Task to carry out - From the line containing "The high threshold is tuned" through the last line, print the records exactly and nothing else.

(Source texts of formatted documents)
================

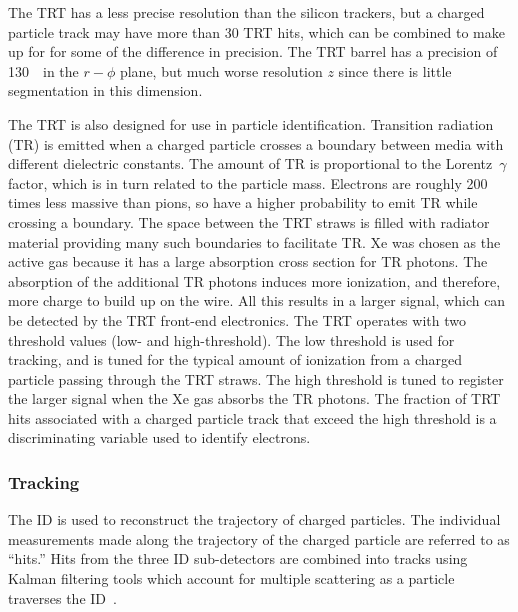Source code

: The TRT has a less precise resolution than the silicon trackers, but a charged
particle track may have more than 30 TRT hits, which can be combined to make
up for for some of the difference in precision.
The TRT barrel has a precision of 130~\um\  in the $r-\phi$ plane, but much
worse resolution $z$ since there is little segmentation in this dimension.

The TRT is also designed for use in particle identification.
Transition radiation (TR) is emitted when a charged particle crosses a boundary
between media with different dielectric constants.
The amount of TR is proportional to the Lorentz~$\gamma$ factor, which is in
turn related to the particle mass.
Electrons are roughly 200 times less massive than pions, so have a higher
probability to emit TR while crossing a boundary.
The space between the TRT straws is filled with radiator material providing
many such boundaries to facilitate TR.
Xe was chosen as the active gas because it has a large absorption cross section
for TR photons.
The absorption of the additional TR photons induces more ionization, and
therefore, more charge to build up on the wire.
All this results in a larger signal, which can be detected by the TRT
front-end electronics.
The TRT operates with two threshold values (low- and high-threshold).
The low threshold is used for tracking, and is tuned for the typical amount of
ionization from a charged particle passing through the TRT straws.
The high threshold is tuned to register the larger signal when the Xe gas
absorbs the TR photons.
The fraction of TRT hits associated with a charged particle track that exceed
the high threshold is a discriminating variable used to identify electrons.

\FloatBarrier
\subsubsection{Tracking} 
\label{sec:tracking}

The ID is used to reconstruct the trajectory of charged particles.
The individual measurements made along the trajectory of the charged particle
are referred to as ``hits.''
Hits from the three ID sub-detectors are combined into tracks using Kalman
filtering tools which account for multiple scattering as a particle traverses
the ID~\cite{ATLAS-CONF-2014-047,ATLAS-CONF-2012-042}.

================

Your solution -
The high threshold is tuned to register the larger signal when the Xe gas
absorbs the TR photons.
The fraction of TRT hits associated with a charged particle track that exceed
the high threshold is a discriminating variable used to identify electrons.

\FloatBarrier
\subsubsection{Tracking} 
\label{sec:tracking}

The ID is used to reconstruct the trajectory of charged particles.
The individual measurements made along the trajectory of the charged particle
are referred to as ``hits.''
Hits from the three ID sub-detectors are combined into tracks using Kalman
filtering tools which account for multiple scattering as a particle traverses
the ID~\cite{ATLAS-CONF-2014-047,ATLAS-CONF-2012-042}.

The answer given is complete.